Страница 48 из 53
Зима медленно шла к концу. Неожиданно солнечный, теплый день вдруг вновь перегородил по всему штату движение, опять колонны снегоочистителей поползли вдоль обочин, а живительный аромат весны пронизал потеплевший воздух ничуть не хуже, чем это делалось в мае в России. Я как раз выспался, и хотя выпил по обыкновению с утра у себя на кухне крепкий смоляной чай, однако ж зелени в глазах не видел и в этом смысле не отличался ничем от прочих моих сограждан, высыпавших на улицы обычно безлюдного городка. Я прогулял часа три, решив, что транспортный ступор — вполне достаточное оправдание моему отсутствию в издательстве; вкусно пообедал в соседнем мексиканском ресторане, чья кровля была смешно стилизована под сомбреро; погулял еще просто так, зашел к Люку, но не задержался там — у него был наплыв, и он вовсю хозяйничал, обслуживая болтливых покупателей, заполонивших всю лавку, — наконец, вернулся домой и занялся чтением «Смеха во тьме», англоязычного варианта «Камеры-обскуры»: я давно хотел вдумчиво прочесть его. Роман меня увлек, как всегда, замысловатостью слога и балансированием на грани выдумки, порой излишне рискованным, как я, кажется, уже где-то писал. Мне, помню, не раз приходило на ум, что было бы занятно его перевести на русский — коль скоро и так есть русский его аналог, даром что Альбинус (не тот ли опять альбинос?) был явно бледней своего двойника Кречмара. Я стал размышлять о хитросплетении смыслов, неизбежно долженствовавших возникнуть на стыке двух этих книг, рассмотрел (тоже умственным взором) парочку соответствующих мест, незаметно для себя задремал и проснулся уже в полной тьме: смеха в ней правда, не было. Но не было и еще кой-чего: сегодня исполнилось ровно три месяца, вдруг понял я, с тех пор, как Тоня звонила мне в последний раз. Собственно, я давно заметил эти пропуски и объяснял их себе всякий раз как-нибудь на свой лад. Время теперь было во вражде со мной: бессонные ночи все чаще оборачивались днями, которые лучше всего было просто забыть, я легко путался в календаре, и, в общем, Левонский имел все основания быть мной недовольным, если бы он этого хотел. Все было так. Но теперь я с удивлением поймал себя на том, что у меня вдруг сжалось и как-то не в ритм стукнуло сердце при мысли о Тоне. Вот это уже и впрямь было смешно: я был уверен, что с некоторых пор навсегда избавлен по ее поводу хотя бы уж от сердечных невзгод.

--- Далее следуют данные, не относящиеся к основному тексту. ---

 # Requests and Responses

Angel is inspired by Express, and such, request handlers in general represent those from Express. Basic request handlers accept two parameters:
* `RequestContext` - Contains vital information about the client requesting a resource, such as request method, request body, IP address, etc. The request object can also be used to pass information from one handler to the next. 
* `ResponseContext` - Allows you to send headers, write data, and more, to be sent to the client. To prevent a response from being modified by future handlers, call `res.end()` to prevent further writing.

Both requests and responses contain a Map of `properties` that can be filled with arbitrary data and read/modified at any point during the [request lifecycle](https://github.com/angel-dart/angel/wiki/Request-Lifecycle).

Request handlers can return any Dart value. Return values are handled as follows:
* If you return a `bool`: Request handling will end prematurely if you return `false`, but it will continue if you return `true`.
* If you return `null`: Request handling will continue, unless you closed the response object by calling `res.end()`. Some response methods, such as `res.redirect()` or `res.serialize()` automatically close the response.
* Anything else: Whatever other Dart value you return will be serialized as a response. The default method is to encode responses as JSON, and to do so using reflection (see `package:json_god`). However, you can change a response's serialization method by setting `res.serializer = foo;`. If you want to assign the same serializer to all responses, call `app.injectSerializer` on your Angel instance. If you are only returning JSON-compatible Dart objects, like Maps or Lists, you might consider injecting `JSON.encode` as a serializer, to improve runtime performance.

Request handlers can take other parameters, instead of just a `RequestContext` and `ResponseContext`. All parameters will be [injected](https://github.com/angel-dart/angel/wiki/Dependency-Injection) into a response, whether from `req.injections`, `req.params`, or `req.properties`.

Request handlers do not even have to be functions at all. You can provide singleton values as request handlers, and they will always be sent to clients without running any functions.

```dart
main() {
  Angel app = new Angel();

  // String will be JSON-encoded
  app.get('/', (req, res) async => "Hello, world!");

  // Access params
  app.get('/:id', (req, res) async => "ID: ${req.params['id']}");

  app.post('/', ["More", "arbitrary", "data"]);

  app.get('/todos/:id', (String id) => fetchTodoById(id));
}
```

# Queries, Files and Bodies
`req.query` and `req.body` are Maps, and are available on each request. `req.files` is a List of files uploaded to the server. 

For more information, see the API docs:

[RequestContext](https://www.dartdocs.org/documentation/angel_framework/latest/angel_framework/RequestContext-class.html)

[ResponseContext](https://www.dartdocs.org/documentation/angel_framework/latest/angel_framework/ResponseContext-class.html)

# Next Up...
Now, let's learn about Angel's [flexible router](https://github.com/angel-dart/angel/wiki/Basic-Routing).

Кряхтя, я сполз с дивана, включил лампу и с минуту листал свой блокнот. Потом набрал номер. Автоответчик говорил ее голосом. Но прежде, чем он завершил свой текст, трубку подняли, и я услыхал голос ее мужа. От неожиданности я нажал на рычаг.
Весна кончилась, лето было необычно жарким. Тем легче, конечно, думал я, было объяснить отсутствие звонков — их все не было: каникулы, уик-энды, воды, теплынь, тем паче, что я сам, по настоянию своего врача, лечил испорченный сон именно таким способом.

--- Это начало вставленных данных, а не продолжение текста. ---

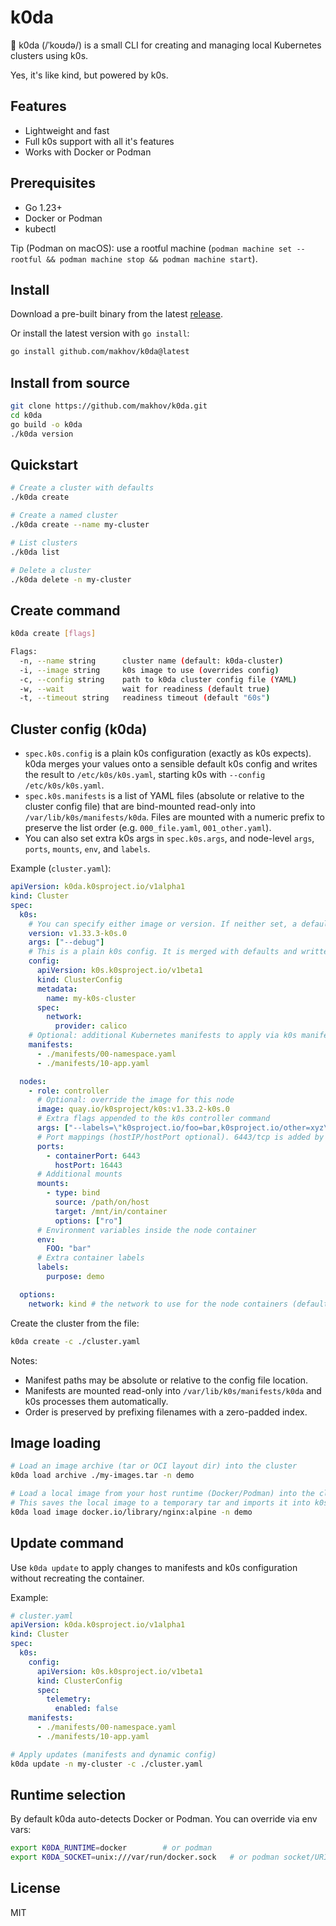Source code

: # k0da

🚀 k0da (/ˈkoʊdə/) is a small CLI for creating and managing local Kubernetes clusters using k0s.

Yes, it's like kind, but powered by k0s.

## Features

- Lightweight and fast
- Full k0s support with all it's features
- Works with Docker or Podman

## Prerequisites

- Go 1.23+
- Docker or Podman
- kubectl

Tip (Podman on macOS): use a rootful machine (`podman machine set --rootful && podman machine stop && podman machine start`).

## Install

Download a pre-built binary from the latest [release](https://github.com/makhov/k0da/releases/latest).

Or install the latest version with `go install`:

```bash
go install github.com/makhov/k0da@latest
```

## Install from source

```bash
git clone https://github.com/makhov/k0da.git
cd k0da
go build -o k0da
./k0da version
```

## Quickstart

```bash
# Create a cluster with defaults
./k0da create

# Create a named cluster
./k0da create --name my-cluster

# List clusters
./k0da list

# Delete a cluster
./k0da delete -n my-cluster
```

## Create command

```bash
k0da create [flags]

Flags:
  -n, --name string      cluster name (default: k0da-cluster)
  -i, --image string     k0s image to use (overrides config)
  -c, --config string    path to k0da cluster config file (YAML)
  -w, --wait             wait for readiness (default true)
  -t, --timeout string   readiness timeout (default "60s")
```

## Cluster config (k0da)

- `spec.k0s.config` is a plain k0s configuration (exactly as k0s expects). k0da merges your values onto a sensible default k0s config and writes the result to `/etc/k0s/k0s.yaml`, starting k0s with `--config /etc/k0s/k0s.yaml`.
- `spec.k0s.manifests` is a list of YAML files (absolute or relative to the cluster config file) that are bind-mounted read-only into `/var/lib/k0s/manifests/k0da`. Files are mounted with a numeric prefix to preserve the list order (e.g. `000_file.yaml`, `001_other.yaml`).
- You can also set extra k0s args in `spec.k0s.args`, and node-level `args`, `ports`, `mounts`, `env`, and `labels`.

Example (`cluster.yaml`):

```yaml
apiVersion: k0da.k0sproject.io/v1alpha1
kind: Cluster
spec:
  k0s:
    # You can specify either image or version. If neither set, a default is used.
    version: v1.33.3-k0s.0
    args: ["--debug"]
    # This is a plain k0s config. It is merged with defaults and written to /etc/k0s/k0s.yaml
    config:
      apiVersion: k0s.k0sproject.io/v1beta1
      kind: ClusterConfig
      metadata:
        name: my-k0s-cluster
      spec:
        network:
          provider: calico
    # Optional: additional Kubernetes manifests to apply via k0s manifests
    manifests:
      - ./manifests/00-namespace.yaml
      - ./manifests/10-app.yaml

  nodes:
    - role: controller
      # Optional: override the image for this node
      image: quay.io/k0sproject/k0s:v1.33.2-k0s.0
      # Extra flags appended to the k0s controller command
      args: ["--labels=\"k0sproject.io/foo=bar,k0sproject.io/other=xyz\""]
      # Port mappings (hostIP/hostPort optional). 6443/tcp is added by default.
      ports:
        - containerPort: 6443
          hostPort: 16443
      # Additional mounts
      mounts:
        - type: bind
          source: /path/on/host
          target: /mnt/in/container
          options: ["ro"]
      # Environment variables inside the node container
      env:
        FOO: "bar"
      # Extra container labels
      labels:
        purpose: demo

  options:
    network: kind # the network to use for the node containers (default: k0da)
```

Create the cluster from the file:

```bash
k0da create -c ./cluster.yaml
```

Notes:
- Manifest paths may be absolute or relative to the config file location.
- Manifests are mounted read-only into `/var/lib/k0s/manifests/k0da` and k0s processes them automatically.
- Order is preserved by prefixing filenames with a zero-padded index.

## Image loading

```bash
# Load an image archive (tar or OCI layout dir) into the cluster
k0da load archive ./my-images.tar -n demo

# Load a local image from your host runtime (Docker/Podman) into the cluster
# This saves the local image to a temporary tar and imports it into k0s containerd
k0da load image docker.io/library/nginx:alpine -n demo
```

## Update command

Use `k0da update` to apply changes to manifests and k0s configuration without recreating the container.

Example:

```yaml
# cluster.yaml
apiVersion: k0da.k0sproject.io/v1alpha1
kind: Cluster
spec:
  k0s:
    config:
      apiVersion: k0s.k0sproject.io/v1beta1
      kind: ClusterConfig
      spec:
        telemetry:
          enabled: false
    manifests:
      - ./manifests/00-namespace.yaml
      - ./manifests/10-app.yaml
```

```bash
# Apply updates (manifests and dynamic config)
k0da update -n my-cluster -c ./cluster.yaml
```

## Runtime selection

By default k0da auto-detects Docker or Podman. You can override via env vars:

```bash
export K0DA_RUNTIME=docker        # or podman
export K0DA_SOCKET=unix:///var/run/docker.sock   # or podman socket/URI
```

## License

MIT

Сердце больше не шалило, так что я вполне мог оставаться в том своем холодном онемении, которое легко избавляло меня от любых посторонних чувств. Так я пережил новую осень, довольно дождливую и скучную, которую всю посвятил — неизвестно зачем — уборке своего дома. С самого моего приезда в США я все собирался распаковать некоторые узлы (например, архив), но откладывал всякий раз на потом. Теперь же я не только систематизировал и расставил по «норвежским» полкам свою библиотеку, но и, съездив в «Staples», подобрал альбомы под старые и новые свои фотографии, из коих лишь пачку «ню» (мои любовницы a naturel) с трудно передаваемым чувством счастья отправил целиком в камин. Зато Ксюша, оказавшаяся невесть как среди них, но, в отличие от них, в обычном своем домашнем халатике, была мною не только пощажена, но даже вставлена в рамку, специально для того купленную в том же «Staples».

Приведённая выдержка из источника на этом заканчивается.